# Muffin needs someone's help



## 3 goldens (Sep 30, 2005)

This is to sad. I would ceertainly do it if I lived there. Was she dumped there because of her condition?


----------



## Rebel Red (Jan 4, 2006)

i would so take her but i dont live up there  i wish someone would...:crossfing i will pray for her too!!!


----------



## Brandy's Mom (Oct 5, 2005)

3 goldens said:


> This is to sad. I would ceertainly do it if I lived there. Was she dumped there because of her condition?

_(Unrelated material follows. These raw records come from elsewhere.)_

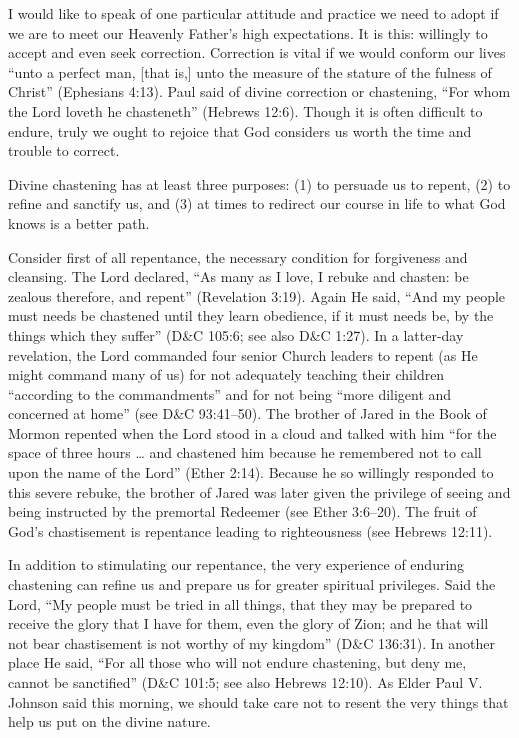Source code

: \documentclass[letterpaper, 11pt]{report}
\begin{document}
I would like to speak of one particular attitude and practice we need to adopt if we are to meet our Heavenly Father’s high expectations. It is this: willingly to accept and even seek correction. Correction is vital if we would conform our lives “unto a perfect man, [that is,] unto the measure of the stature of the fulness of Christ” (Ephesians 4:13). Paul said of divine correction or chastening, “For whom the Lord loveth he chasteneth” (Hebrews 12:6). Though it is often difficult to endure, truly we ought to rejoice that God considers us worth the time and trouble to correct.

Divine chastening has at least three purposes: (1) to persuade us to repent, (2) to refine and sanctify us, and (3) at times to redirect our course in life to what God knows is a better path.

Consider first of all repentance, the necessary condition for forgiveness and cleansing. The Lord declared, “As many as I love, I rebuke and chasten: be zealous therefore, and repent” (Revelation 3:19). Again He said, “And my people must needs be chastened until they learn obedience, if it must needs be, by the things which they suffer” (D\&C 105:6; see also D\&C 1:27). In a latter-day revelation, the Lord commanded four senior Church leaders to repent (as He might command many of us) for not adequately teaching their children “according to the commandments” and for not being “more diligent and concerned at home” (see D\&C 93:41–50). The brother of Jared in the Book of Mormon repented when the Lord stood in a cloud and talked with him “for the space of three hours … and chastened him because he remembered not to call upon the name of the Lord” (Ether 2:14). Because he so willingly responded to this severe rebuke, the brother of Jared was later given the privilege of seeing and being instructed by the premortal Redeemer (see Ether 3:6–20). The fruit of God’s chastisement is repentance leading to righteousness (see Hebrews 12:11).

In addition to stimulating our repentance, the very experience of enduring chastening can refine us and prepare us for greater spiritual privileges. Said the Lord, “My people must be tried in all things, that they may be prepared to receive the glory that I have for them, even the glory of Zion; and he that will not bear chastisement is not worthy of my kingdom” (D\&C 136:31). In another place He said, “For all those who will not endure chastening, but deny me, cannot be sanctified” (D\&C 101:5; see also Hebrews 12:10). As Elder Paul V. Johnson said this morning, we should take care not to resent the very things that help us put on the divine nature.
\end{document}
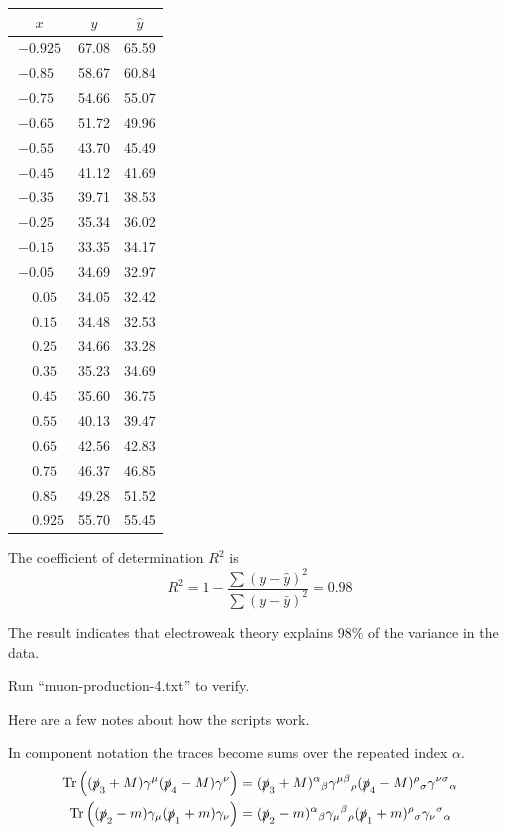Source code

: \documentclass[12pt]{article}
\begin{document}
\begin{center}
\begin{tabular}{|c|c|c|}
\hline
$x$ & $y$ & $\hat{y}$ \\
\hline
$-0.925$ & 67.08 & 65.59\\
$-0.85\phantom{0}$ & 58.67 & 60.84\\
$-0.75\phantom{0}$ & 54.66 & 55.07\\
$-0.65\phantom{0}$ & 51.72 & 49.96\\
$-0.55\phantom{0}$ & 43.70 & 45.49\\
$-0.45\phantom{0}$ & 41.12 & 41.69\\
$-0.35\phantom{0}$ & 39.71 & 38.53\\
$-0.25\phantom{0}$ & 35.34 & 36.02\\
$-0.15\phantom{0}$ & 33.35 & 34.17\\
$-0.05\phantom{0}$ & 34.69 & 32.97\\
$\phantom{+}0.05\phantom{0}$ & 34.05 & 32.42\\
$\phantom{+}0.15\phantom{0}$ & 34.48 & 32.53\\
$\phantom{+}0.25\phantom{0}$ & 34.66 & 33.28\\
$\phantom{+}0.35\phantom{0}$ & 35.23 & 34.69\\
$\phantom{+}0.45\phantom{0}$ & 35.60 & 36.75\\
$\phantom{+}0.55\phantom{0}$ & 40.13 & 39.47\\
$\phantom{+}0.65\phantom{0}$ & 42.56 & 42.83\\
$\phantom{+}0.75\phantom{0}$ & 46.37 & 46.85\\
$\phantom{+}0.85\phantom{0}$ & 49.28 & 51.52\\
$\phantom{+}0.925$ & 55.70 & 55.45\\
\hline
\end{tabular}
\end{center}

\noindent
The coefficient of determination $R^2$ is
\begin{equation*}
R^2=1-\frac{\sum(y-\hat{y})^2}{\sum(y-\bar{y})^2}=0.98
\end{equation*}

\noindent
The result indicates that electroweak theory explains 98\% of the variance in the data.

\bigskip
\noindent
Run ``muon-production-4.txt'' to verify.

\newpage
\noindent
Here are a few notes about how the scripts work.

\bigskip
\noindent
In component notation the traces become sums over the repeated index $\alpha$.
\begin{align*}
\mathop{\rm Tr}\left((\slashed{p}_3+M)\gamma^\mu(\slashed{p}_4-M)\gamma^\nu\right)
&=
(\slashed{p}_3+M)^\alpha{}_\beta
\gamma^{\mu\beta}{}_\rho
(\slashed{p}_4-M)^\rho{}_\sigma
\gamma^{\nu\sigma}{}_\alpha
\\
\mathop{\rm Tr}\left((\slashed{p}_2-m)\gamma_\mu(\slashed{p}_1+m)\gamma_\nu\right)
&=
(\slashed{p}_2-m)^\alpha{}_\beta
\gamma_\mu{}^\beta{}_\rho
(\slashed{p}_1+m)^\rho{}_\sigma
\gamma_\nu{}^\sigma{}_\alpha
\end{align*}
\end{document}

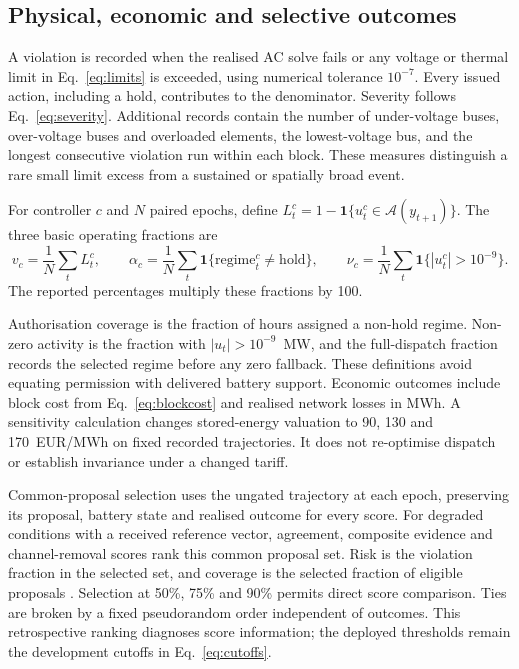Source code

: \documentclass[preprint,12pt]{elsarticle}
\newcommand{\ind}{\mathbf{1}}
\begin{document}
\subsection{Physical, economic and selective outcomes}
A violation is recorded when the realised AC solve fails or any voltage or thermal limit in Eq.~\eqref{eq:limits} is exceeded, using numerical tolerance $10^{-7}$. Every issued action, including a hold, contributes to the denominator. Severity follows Eq.~\eqref{eq:severity}. Additional records contain the number of under-voltage buses, over-voltage buses and overloaded elements, the lowest-voltage bus, and the longest consecutive violation run within each block. These measures distinguish a rare small limit excess from a sustained or spatially broad event.

For controller $c$ and $N$ paired epochs, define $L_t^c=1-\ind\{u_t^c\in\mathcal A(y_{t+1})\}$. The three basic operating fractions are
\begin{equation}
v_c=\frac{1}{N}\sum_t L_t^c,\qquad
\alpha_c=\frac{1}{N}\sum_t\ind\{\mathrm{regime}_t^c\ne\mathrm{hold}\},\qquad
\nu_c=\frac{1}{N}\sum_t\ind\{|u_t^c|>10^{-9}\}.
\label{eq:operatingfractions}
\end{equation}
The reported percentages multiply these fractions by 100.

Authorisation coverage is the fraction of hours assigned a non-hold regime. Non-zero activity is the fraction with $|u_t|>10^{-9}$~MW, and the full-dispatch fraction records the selected regime before any zero fallback. These definitions avoid equating permission with delivered battery support. Economic outcomes include block cost from Eq.~\eqref{eq:blockcost} and realised network losses in MWh. A sensitivity calculation changes stored-energy valuation to 90, 130 and 170~EUR/MWh on fixed recorded trajectories. It does not re-optimise dispatch or establish invariance under a changed tariff.

Common-proposal selection uses the ungated trajectory at each epoch, preserving its proposal, battery state and realised outcome for every score. For degraded conditions with a received reference vector, agreement, composite evidence and channel-removal scores rank this common proposal set. Risk is the violation fraction in the selected set, and coverage is the selected fraction of eligible proposals \cite{geifman}. Selection at 50\%, 75\% and 90\% permits direct score comparison. Ties are broken by a fixed pseudorandom order independent of outcomes. This retrospective ranking diagnoses score information; the deployed thresholds remain the development cutoffs in Eq.~\eqref{eq:cutoffs}.
\end{document}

No, actually she and her brother Bear were surrendered to the rescue by their mom to get them out of an abusive situation. I'm sure her mom had no idea Muffin was sick. Bear also is still up for adoption.


----------



## Brinkleysmom (Dec 17, 2005)

I live in New York or I would take her in a heartbeat. Please please please keep us informed of her condition and how she is doing. I wish I knew someone down there to take her.


----------



## Brandy's Mom (Oct 5, 2005)

She's still at a kennel, poor kid!


----------



## Brinkleysmom (Dec 17, 2005)

Gosh, is there no one around there who can foster her?? Have they tried contacting other rescue groups?? I wish I lived closer. I would take her so fast. Maybe if they contacted other rescue groups, they could find someone


----------



## Brandy's Mom (Oct 5, 2005)

I don't know what their by-laws say about one group fostering for another.


----------



## Brinkleysmom (Dec 17, 2005)

Most rescue groups are very willing to help each other out. They are all looking for the same thing; to find a good and loving home for the animal. I dont think it would hurt to ask anyway. I just wish I lived closer so I could go and get the poor thing:no:


----------



## Goldndust (Jul 30, 2005)

Very sad, only four years old! I don't know as i could do it if I were close, I have a hard times handling things like this and getting too attached to them. That would be tough for anyone though.


----------



## shaneamber (Apr 20, 2005)

We've been watching Muffins story. We can't take her on right now,We wish we could.We have asked freinds and so far nobody is in a position to help.
It breaks our heart that she may have to spend the rest of her short life in a kennel.
 Shane & Lee:no:


----------



## Brandy's Mom (Oct 5, 2005)

Shane, Lee -- so very good of you to take an interest! If Jenna wasn't so dog-aggressive, and Brandy wasn't so rambunctious, we'd add a fourth one into our household. I'm just afraid she'd spend her last months terrorized.


----------



## Brandy's Mom (Oct 5, 2005)

*Yipee!!*

Checked on the Web site this morning. Muffin has a long term foster!!! She will spend the rest of her life being loved. God bless whoever stepped up to help her.


----------